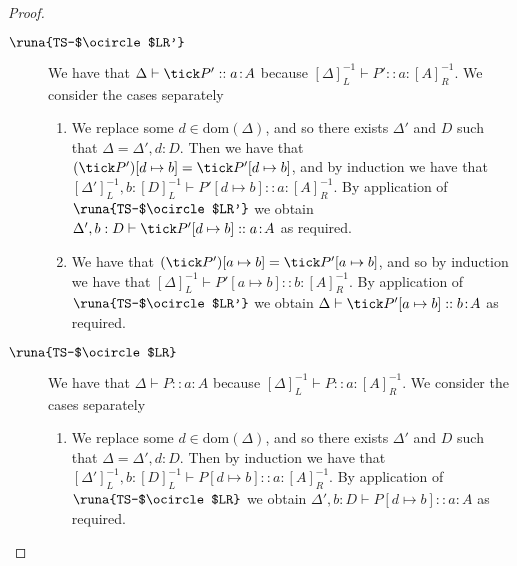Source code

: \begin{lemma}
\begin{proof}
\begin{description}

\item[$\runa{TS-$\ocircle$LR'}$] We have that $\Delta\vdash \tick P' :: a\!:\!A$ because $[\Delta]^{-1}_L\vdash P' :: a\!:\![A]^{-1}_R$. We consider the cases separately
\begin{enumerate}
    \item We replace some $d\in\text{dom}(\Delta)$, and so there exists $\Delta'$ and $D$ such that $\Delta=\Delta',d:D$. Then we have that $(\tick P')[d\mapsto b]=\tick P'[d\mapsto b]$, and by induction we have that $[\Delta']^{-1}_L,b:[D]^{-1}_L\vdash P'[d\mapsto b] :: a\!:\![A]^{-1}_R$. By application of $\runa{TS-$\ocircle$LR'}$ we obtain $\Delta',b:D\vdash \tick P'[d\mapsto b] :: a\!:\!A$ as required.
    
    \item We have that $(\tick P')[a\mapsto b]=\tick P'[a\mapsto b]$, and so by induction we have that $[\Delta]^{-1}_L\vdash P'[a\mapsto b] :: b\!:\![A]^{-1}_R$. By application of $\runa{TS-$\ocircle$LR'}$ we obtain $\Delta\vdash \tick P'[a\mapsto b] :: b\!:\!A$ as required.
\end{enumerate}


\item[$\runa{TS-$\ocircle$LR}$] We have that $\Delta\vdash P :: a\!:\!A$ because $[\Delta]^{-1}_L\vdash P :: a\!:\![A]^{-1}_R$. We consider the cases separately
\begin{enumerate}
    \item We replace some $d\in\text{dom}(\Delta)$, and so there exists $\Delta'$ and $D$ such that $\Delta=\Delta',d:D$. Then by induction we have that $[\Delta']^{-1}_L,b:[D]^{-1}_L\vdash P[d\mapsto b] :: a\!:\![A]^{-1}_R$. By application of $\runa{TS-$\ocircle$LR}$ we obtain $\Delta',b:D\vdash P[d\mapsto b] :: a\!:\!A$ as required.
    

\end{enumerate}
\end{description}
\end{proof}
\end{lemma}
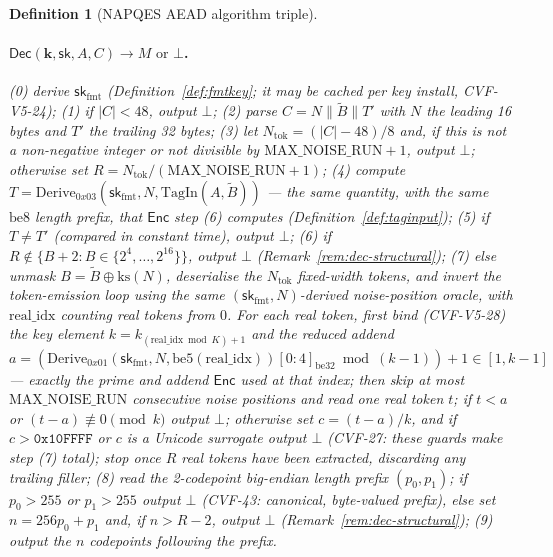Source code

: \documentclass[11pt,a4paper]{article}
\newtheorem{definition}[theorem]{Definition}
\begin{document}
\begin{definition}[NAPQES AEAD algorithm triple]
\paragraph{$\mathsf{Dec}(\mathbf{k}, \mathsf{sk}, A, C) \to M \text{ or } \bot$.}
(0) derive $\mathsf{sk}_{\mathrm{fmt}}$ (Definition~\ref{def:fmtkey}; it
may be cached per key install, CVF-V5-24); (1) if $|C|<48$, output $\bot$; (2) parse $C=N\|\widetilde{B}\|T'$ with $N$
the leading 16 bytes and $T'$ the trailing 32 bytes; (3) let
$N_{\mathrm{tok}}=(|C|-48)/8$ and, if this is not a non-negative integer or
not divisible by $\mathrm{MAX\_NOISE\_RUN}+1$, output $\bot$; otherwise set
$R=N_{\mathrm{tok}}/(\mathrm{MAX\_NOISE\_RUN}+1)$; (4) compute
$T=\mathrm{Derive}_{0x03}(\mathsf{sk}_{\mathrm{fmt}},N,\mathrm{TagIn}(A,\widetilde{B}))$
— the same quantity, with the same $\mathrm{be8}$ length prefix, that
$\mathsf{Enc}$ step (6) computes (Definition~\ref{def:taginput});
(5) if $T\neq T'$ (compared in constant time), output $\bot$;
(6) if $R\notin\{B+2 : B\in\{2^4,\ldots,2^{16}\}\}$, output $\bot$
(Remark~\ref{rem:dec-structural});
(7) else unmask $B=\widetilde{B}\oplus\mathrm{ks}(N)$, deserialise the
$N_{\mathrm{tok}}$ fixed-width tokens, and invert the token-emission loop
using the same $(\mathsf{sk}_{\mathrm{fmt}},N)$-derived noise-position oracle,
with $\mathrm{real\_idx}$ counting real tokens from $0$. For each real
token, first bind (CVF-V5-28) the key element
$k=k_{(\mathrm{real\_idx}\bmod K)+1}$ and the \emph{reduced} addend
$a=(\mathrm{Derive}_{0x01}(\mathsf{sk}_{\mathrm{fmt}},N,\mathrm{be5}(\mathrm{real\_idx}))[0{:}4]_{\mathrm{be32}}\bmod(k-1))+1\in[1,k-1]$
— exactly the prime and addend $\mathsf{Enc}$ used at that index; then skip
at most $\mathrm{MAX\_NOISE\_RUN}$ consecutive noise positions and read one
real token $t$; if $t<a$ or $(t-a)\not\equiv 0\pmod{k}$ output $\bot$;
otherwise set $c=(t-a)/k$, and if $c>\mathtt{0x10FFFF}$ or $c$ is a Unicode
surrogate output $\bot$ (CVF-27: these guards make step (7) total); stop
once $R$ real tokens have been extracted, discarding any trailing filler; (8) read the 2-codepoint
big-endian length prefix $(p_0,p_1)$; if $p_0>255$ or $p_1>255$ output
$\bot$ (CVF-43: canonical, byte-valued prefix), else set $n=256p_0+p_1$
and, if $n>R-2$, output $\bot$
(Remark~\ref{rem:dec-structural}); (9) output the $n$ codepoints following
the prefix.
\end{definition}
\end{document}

****************************************

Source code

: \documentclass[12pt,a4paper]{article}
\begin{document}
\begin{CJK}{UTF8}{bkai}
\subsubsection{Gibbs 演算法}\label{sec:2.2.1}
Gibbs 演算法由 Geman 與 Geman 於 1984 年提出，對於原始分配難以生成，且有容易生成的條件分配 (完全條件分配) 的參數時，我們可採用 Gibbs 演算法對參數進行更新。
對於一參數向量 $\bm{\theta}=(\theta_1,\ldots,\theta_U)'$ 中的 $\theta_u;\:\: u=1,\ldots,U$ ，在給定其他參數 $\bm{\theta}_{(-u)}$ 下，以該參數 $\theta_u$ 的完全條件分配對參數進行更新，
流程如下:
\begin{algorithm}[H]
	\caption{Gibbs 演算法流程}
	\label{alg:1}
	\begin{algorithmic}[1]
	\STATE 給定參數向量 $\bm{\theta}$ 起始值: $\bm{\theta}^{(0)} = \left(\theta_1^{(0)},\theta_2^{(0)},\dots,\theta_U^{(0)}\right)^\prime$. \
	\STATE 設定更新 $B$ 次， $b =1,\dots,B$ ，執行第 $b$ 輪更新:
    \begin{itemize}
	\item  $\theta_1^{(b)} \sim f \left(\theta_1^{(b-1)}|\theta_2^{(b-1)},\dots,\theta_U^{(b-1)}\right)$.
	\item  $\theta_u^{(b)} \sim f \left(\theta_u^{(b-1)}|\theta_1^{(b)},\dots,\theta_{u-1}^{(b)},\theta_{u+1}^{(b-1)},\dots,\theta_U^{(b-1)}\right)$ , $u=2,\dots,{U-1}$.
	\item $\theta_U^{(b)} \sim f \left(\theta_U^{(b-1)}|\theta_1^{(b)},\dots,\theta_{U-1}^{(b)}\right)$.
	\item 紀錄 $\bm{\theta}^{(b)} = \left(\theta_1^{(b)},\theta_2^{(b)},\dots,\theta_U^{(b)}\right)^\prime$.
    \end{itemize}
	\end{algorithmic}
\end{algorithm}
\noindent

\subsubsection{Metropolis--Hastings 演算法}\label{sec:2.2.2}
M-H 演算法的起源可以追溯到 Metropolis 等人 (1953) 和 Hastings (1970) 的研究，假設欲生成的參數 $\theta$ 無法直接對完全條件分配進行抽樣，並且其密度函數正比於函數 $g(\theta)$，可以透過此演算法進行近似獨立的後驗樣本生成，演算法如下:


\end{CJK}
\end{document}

****************************************

## TASK TO COMPLETE
Your answer should consist of the lines above that hold the word "trailing", copied exactly.

## ANSWER BOX
the leading 16 bytes and $T'$ the trailing 32 bytes; (3) let
once $R$ real tokens have been extracted, discarding any trailing filler; (8) read the 2-codepoint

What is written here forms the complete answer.